Naquele momento, havia apenas dois funcionários trabalhando na lanchonete.
Em frente ao balcão, três mães com crianças esperavam seus pedidos.
O filho que uma das mães carregava no colo não parava de chorar e gritar.
Também havia dois estudantes de uniforme sentados a uma mesinha, comendo hambúrguer e tomando refrigerante, soltando gírias de vez em quando.
Tagarelavam animadamente, sem saber ao certo sobre o quê.
Um entregador de moto estava parado na porta, apressando os funcionários com expressão ansiosa:
— O pedido já está quase atrasado. Vai sair ou não?
A atendente, impaciente com a cobrança, respondeu:
— Tem muito pedido. Espera um pouco. Não adianta ficar apressando!
O entregador soltou um palavrão, virou-se, bateu a porta e saiu.

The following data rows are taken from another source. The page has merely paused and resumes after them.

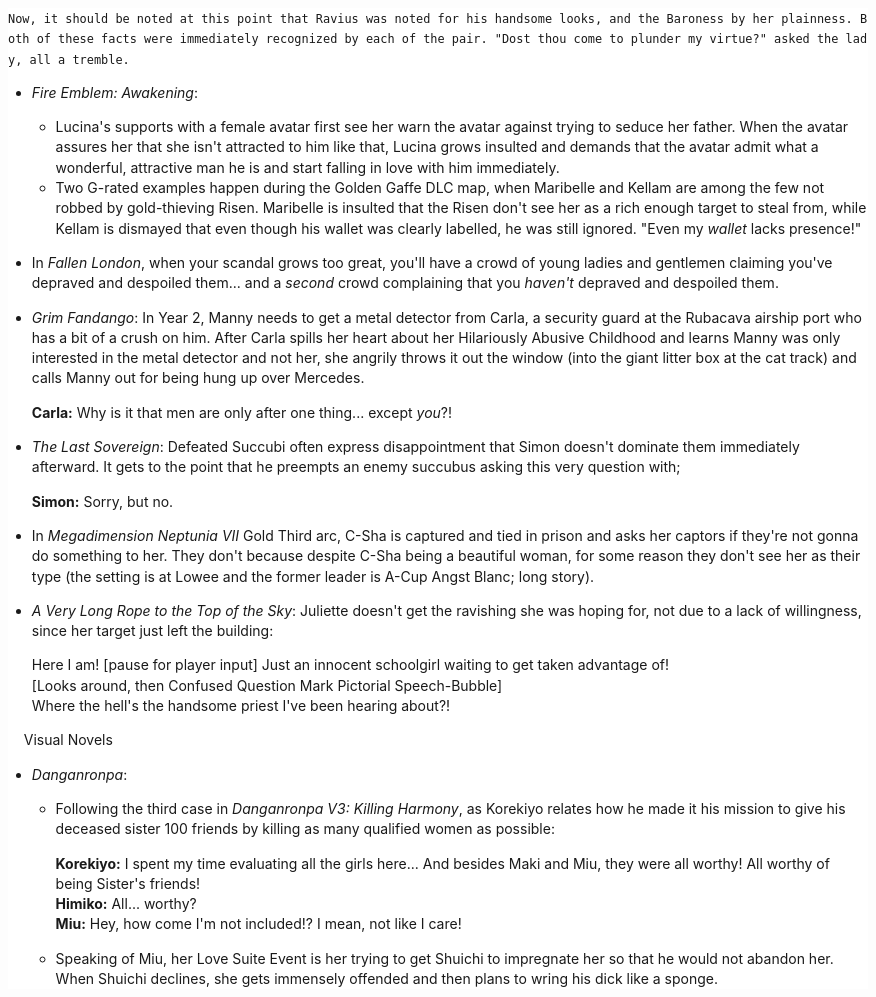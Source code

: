     Now, it should be noted at this point that Ravius was noted for his handsome looks, and the Baroness by her plainness. Both of these facts were immediately recognized by each of the pair. "Dost thou come to plunder my virtue?" asked the lady, all a tremble.
    
-   _Fire Emblem: Awakening_:
    -   Lucina's supports with a female avatar first see her warn the avatar against trying to seduce her father. When the avatar assures her that she isn't attracted to him like that, Lucina grows insulted and demands that the avatar admit what a wonderful, attractive man he is and start falling in love with him immediately.
    -   Two G-rated examples happen during the Golden Gaffe DLC map, when Maribelle and Kellam are among the few not robbed by gold-thieving Risen. Maribelle is insulted that the Risen don't see her as a rich enough target to steal from, while Kellam is dismayed that even though his wallet was clearly labelled, he was still ignored. "Even my _wallet_ lacks presence!"
-   In _Fallen London_, when your scandal grows too great, you'll have a crowd of young ladies and gentlemen claiming you've depraved and despoiled them... and a _second_ crowd complaining that you _haven't_ depraved and despoiled them.
-   _Grim Fandango_: In Year 2, Manny needs to get a metal detector from Carla, a security guard at the Rubacava airship port who has a bit of a crush on him. After Carla spills her heart about her Hilariously Abusive Childhood and learns Manny was only interested in the metal detector and not her, she angrily throws it out the window (into the giant litter box at the cat track) and calls Manny out for being hung up over Mercedes.
    
    **Carla:** Why is it that men are only after one thing... except _you_?!
    
-   _The Last Sovereign_: Defeated Succubi often express disappointment that Simon doesn't dominate them immediately afterward. It gets to the point that he preempts an enemy succubus asking this very question with;
    
    **Simon:** Sorry, but no.
    
-   In _Megadimension Neptunia VII_ Gold Third arc, C-Sha is captured and tied in prison and asks her captors if they're not gonna do something to her. They don't because despite C-Sha being a beautiful woman, for some reason they don't see her as their type (the setting is at Lowee and the former leader is A-Cup Angst Blanc; long story).
-   _A Very Long Rope to the Top of the Sky_: Juliette doesn't get the ravishing she was hoping for, not due to a lack of willingness, since her target just left the building:
    
    Here I am! \[pause for player input\] Just an innocent schoolgirl waiting to get taken advantage of!  
    \[Looks around, then Confused Question Mark Pictorial Speech-Bubble\]  
    Where the hell's the handsome priest I've been hearing about?!
    

    Visual Novels 

-   _Danganronpa_:
    -   Following the third case in _Danganronpa V3: Killing Harmony_, as Korekiyo relates how he made it his mission to give his deceased sister 100 friends by killing as many qualified women as possible:
        
        **Korekiyo:** I spent my time evaluating all the girls here... And besides Maki and Miu, they were all worthy! All worthy of being Sister's friends!  
        **Himiko:** All... worthy?  
        **Miu:** Hey, how come I'm not included!? I mean, not like I care!
        
    -   Speaking of Miu, her Love Suite Event is her trying to get Shuichi to impregnate her so that he would not abandon her. When Shuichi declines, she gets immensely offended and then plans to wring his dick like a sponge.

A lanchonete estava com o ar-condicionado ligado, mas sem ventilação adequada. O ar estava impregnado com o cheiro forte de frango frito.

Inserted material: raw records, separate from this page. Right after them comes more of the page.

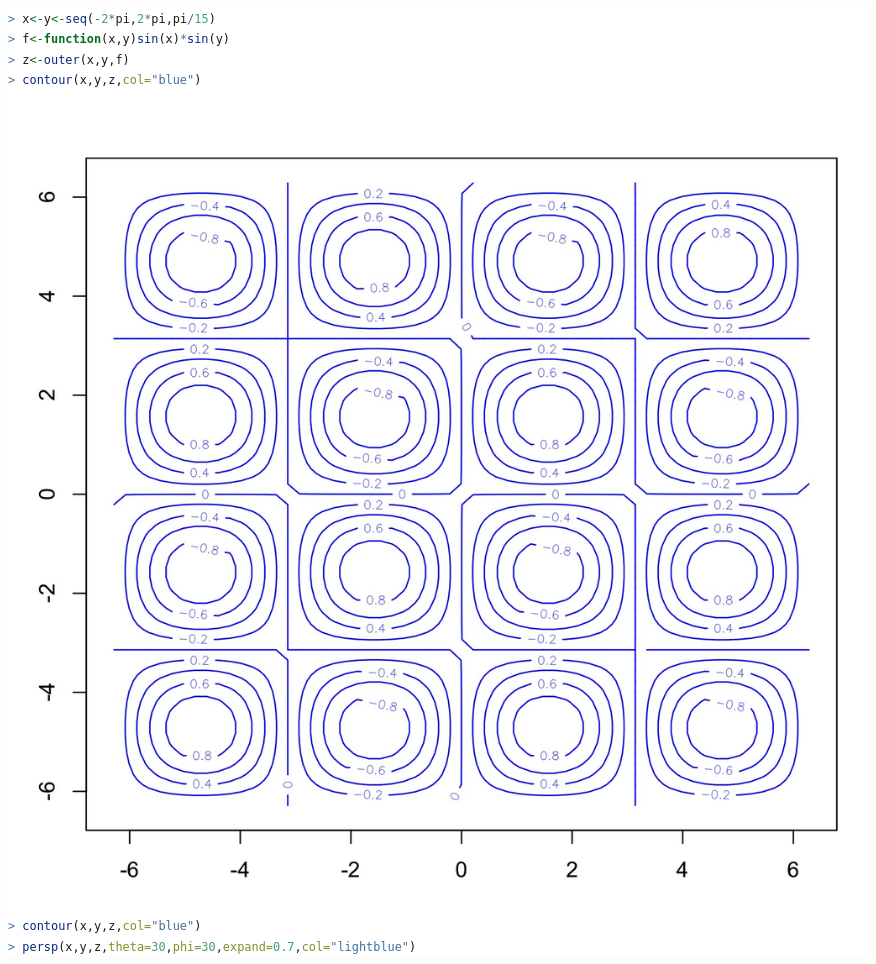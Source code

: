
 ```r
> x<-y<-seq(-2*pi,2*pi,pi/15)
> f<-function(x,y)sin(x)*sin(y)
> z<-outer(x,y,f)
> contour(x,y,z,col="blue")
```

![](/img/r_02_28.png)

```r
> contour(x,y,z,col="blue")
> persp(x,y,z,theta=30,phi=30,expand=0.7,col="lightblue")
```
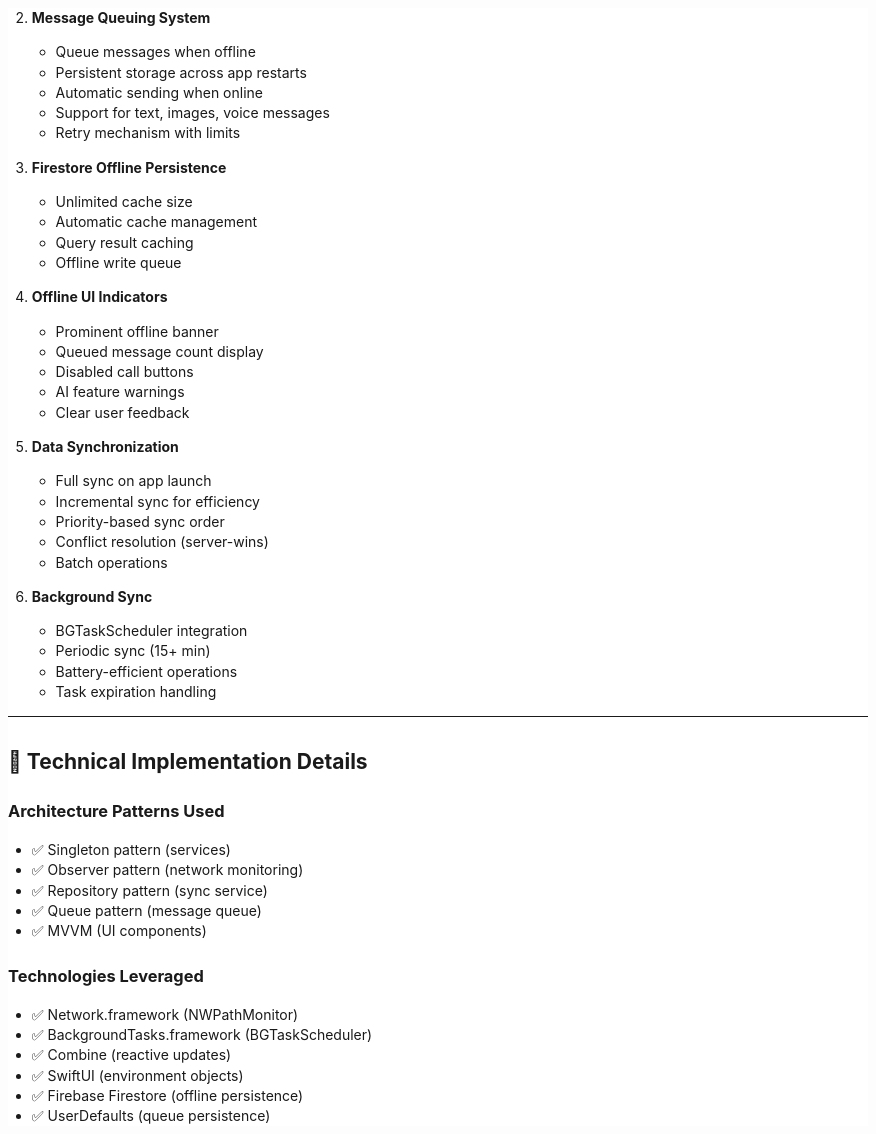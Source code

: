2. **Message Queuing System**
   - Queue messages when offline
   - Persistent storage across app restarts
   - Automatic sending when online
   - Support for text, images, voice messages
   - Retry mechanism with limits

3. **Firestore Offline Persistence**
   - Unlimited cache size
   - Automatic cache management
   - Query result caching
   - Offline write queue

4. **Offline UI Indicators**
   - Prominent offline banner
   - Queued message count display
   - Disabled call buttons
   - AI feature warnings
   - Clear user feedback

5. **Data Synchronization**
   - Full sync on app launch
   - Incremental sync for efficiency
   - Priority-based sync order
   - Conflict resolution (server-wins)
   - Batch operations

6. **Background Sync**
   - BGTaskScheduler integration
   - Periodic sync (15+ min)
   - Battery-efficient operations
   - Task expiration handling

---

## 🔧 Technical Implementation Details

### Architecture Patterns Used
- ✅ Singleton pattern (services)
- ✅ Observer pattern (network monitoring)
- ✅ Repository pattern (sync service)
- ✅ Queue pattern (message queue)
- ✅ MVVM (UI components)

### Technologies Leveraged
- ✅ Network.framework (NWPathMonitor)
- ✅ BackgroundTasks.framework (BGTaskScheduler)
- ✅ Combine (reactive updates)
- ✅ SwiftUI (environment objects)
- ✅ Firebase Firestore (offline persistence)
- ✅ UserDefaults (queue persistence)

Jefferson, por reflexo, cobriu o nariz.
Aquele barulho caótico fez sua cabeça latejar.
Parecia que tinha entrado num terminal de bairro.
E ele, com sua beleza marcante, corpo impecável e uma aura refinada que parecia de outro mundo, destoava completamente daquele ambiente.
Desde o momento em que entrou, atraiu a atenção de todos.
A mesma atendente que antes estava irritada agora, com o rosto corado e voz doce, perguntou:
— Senhor, vai querer fazer um pedido?
Jefferson não respondeu. Olhou ao redor e, ao não encontrar nenhum sinal de Alba, franziu a testa.
Naquele mesmo instante, Talles e Demian, que acabavam de sair do banheiro, voltaram para se sentar a uma mesa no canto, perto da janela.
Eles notaram imediatamente o homem elegante e imponente que se destacava no meio de todos.
Os dois meninos encararam Jefferson fixamente e começaram a cochichar.
— Irmão, esse senhor... parece ser muito rico.
— ...
Talles inclinou a cabeça e, com olhos inocentes, observou o rosto impressionante do homem, parecendo pensativo.
Os dois meninos estavam de cabeça baixa, olhando fixamente para o aparelho.
O toque da chamada vinha exatamente daquele celular.
Por um breve momento, Jefferson sentiu como se tivesse levado uma pancada na cabeça, e seus ouvidos começaram a zumbir.
Seu rosto congelou de surpresa por dois segundos, e a mão que segurava o celular junto ao ouvido caiu frouxa ao lado do corpo.
Ele abaixou os olhos para a tela do próprio telefone, que indicava que a chamada não havia sido atendida.
Após uma pausa, voltou a erguer o olhar na direção dos dois meninos.
No instante em que ele encerrou a chamada, o celular sobre a mesa das crianças também silenciou imediatamente.
Jefferson sentiu como se um raio tivesse caído sobre sua cabeça.
O canto de sua boca tremeu violentamente.
Parecia não acreditar no que estava vendo.
Com movimentos mecânicos dos longos dedos, fez outra chamada de voz.
Ao ouvir o celular diante dos meninos tocar exatamente no mesmo instante, o rosto de Jefferson escureceu por completo.